Task objective >>
Transcribe the full listing below, word for word, without pictures.

Stored data >>
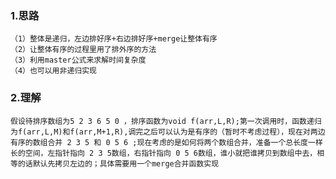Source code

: ### 1.思路
	（1）整体是递归，左边排好序+右边排好序+merge让整体有序
	（2）让整体有序的过程里用了排外序的方法
	（3）利用master公式来求解时间复杂度
	（4）也可以用非递归实现
### 2.理解
	假设待排序数组为5 2 3 6 5 0 ，排序函数为void f(arr,L,R);第一次调用时，函数递归为f(arr,L,M)和f(arr,M+1,R),调完之后可以认为是有序的（暂时不考虑过程），现在对两边有序的数组合并 2 3 5 和 0 5 6 ;现在考虑的是如何将两个数组合并，准备一个总长度一样长的空间，左指针指向 2 3 5数组，右指针指向 0 5 6数组，谁小就把谁拷贝到数组中去，相等的话默认先拷贝左边的；具体需要用一个merge合并函数实现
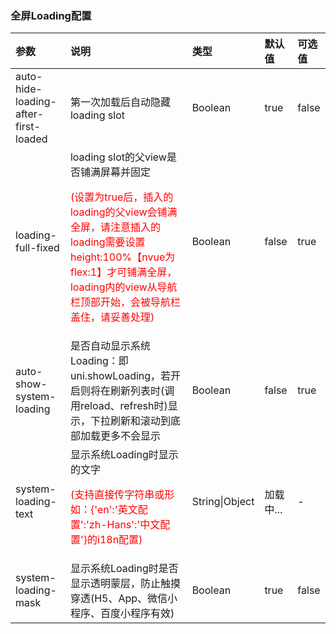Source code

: ### 全屏Loading配置

| 参数                                           | 说明                                                         | 类型           | 默认值    | 可选值 |
| :--------------------------------------------- | :----------------------------------------------------------- | :------------- | :-------- | :----- |
| auto-hide-loading-after-first-loaded           | 第一次加载后自动隐藏loading slot                             | Boolean        | true      | false  |
| loading-full-fixed <Badge text="2.0.9"/>       | loading slot的父view是否铺满屏幕并固定<p style="color:red;">(设置为true后，插入的loading的父view会铺满全屏，请注意插入的loading需要设置height:100%【nvue为flex:1】才可铺满全屏，loading内的view从导航栏顶部开始，会被导航栏盖住，请妥善处理)</p> | Boolean        | false     | true   |
| auto-show-system-loading <Badge text="2.3.7"/> | 是否自动显示系统Loading：即uni.showLoading，若开启则将在刷新列表时(调用reload、refresh时)显示，下拉刷新和滚动到底部加载更多不会显示 | Boolean        | false     | true   |
| system-loading-text <Badge text="2.3.7"/>      | 显示系统Loading时显示的文字<p style="color:red;">(支持直接传字符串或形如：{'en':'英文配置':'zh-Hans':'中文配置'}的i18n配置)</p> | String\|Object | 加载中... | -      |
| system-loading-mask <Badge text="2.3.9"/>      | 显示系统Loading时是否显示透明蒙层，防止触摸穿透(H5、App、微信小程序、百度小程序有效) | Boolean        | true      | false  |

Answer box >>
Source code

: ### 1.思路
	（1）整体是递归，左边排好序+右边排好序+merge让整体有序
	（2）让整体有序的过程里用了排外序的方法
	（3）利用master公式来求解时间复杂度
	（4）也可以用非递归实现
### 2.理解
	假设待排序数组为5 2 3 6 5 0 ，排序函数为void f(arr,L,R);第一次调用时，函数递归为f(arr,L,M)和f(arr,M+1,R),调完之后可以认为是有序的（暂时不考虑过程），现在对两边有序的数组合并 2 3 5 和 0 5 6 ;现在考虑的是如何将两个数组合并，准备一个总长度一样长的空间，左指针指向 2 3 5数组，右指针指向 0 5 6数组，谁小就把谁拷贝到数组中去，相等的话默认先拷贝左边的；具体需要用一个merge合并函数实现
Source code

: ### 全屏Loading配置

| 参数                                           | 说明                                                         | 类型           | 默认值    | 可选值 |
| :--------------------------------------------- | :----------------------------------------------------------- | :------------- | :-------- | :----- |
| auto-hide-loading-after-first-loaded           | 第一次加载后自动隐藏loading slot                             | Boolean        | true      | false  |
| loading-full-fixed <Badge text="2.0.9"/>       | loading slot的父view是否铺满屏幕并固定<p style="color:red;">(设置为true后，插入的loading的父view会铺满全屏，请注意插入的loading需要设置height:100%【nvue为flex:1】才可铺满全屏，loading内的view从导航栏顶部开始，会被导航栏盖住，请妥善处理)</p> | Boolean        | false     | true   |
| auto-show-system-loading <Badge text="2.3.7"/> | 是否自动显示系统Loading：即uni.showLoading，若开启则将在刷新列表时(调用reload、refresh时)显示，下拉刷新和滚动到底部加载更多不会显示 | Boolean        | false     | true   |
| system-loading-text <Badge text="2.3.7"/>      | 显示系统Loading时显示的文字<p style="color:red;">(支持直接传字符串或形如：{'en':'英文配置':'zh-Hans':'中文配置'}的i18n配置)</p> | String\|Object | 加载中... | -      |
| system-loading-mask <Badge text="2.3.9"/>      | 显示系统Loading时是否显示透明蒙层，防止触摸穿透(H5、App、微信小程序、百度小程序有效) | Boolean        | true      | false  |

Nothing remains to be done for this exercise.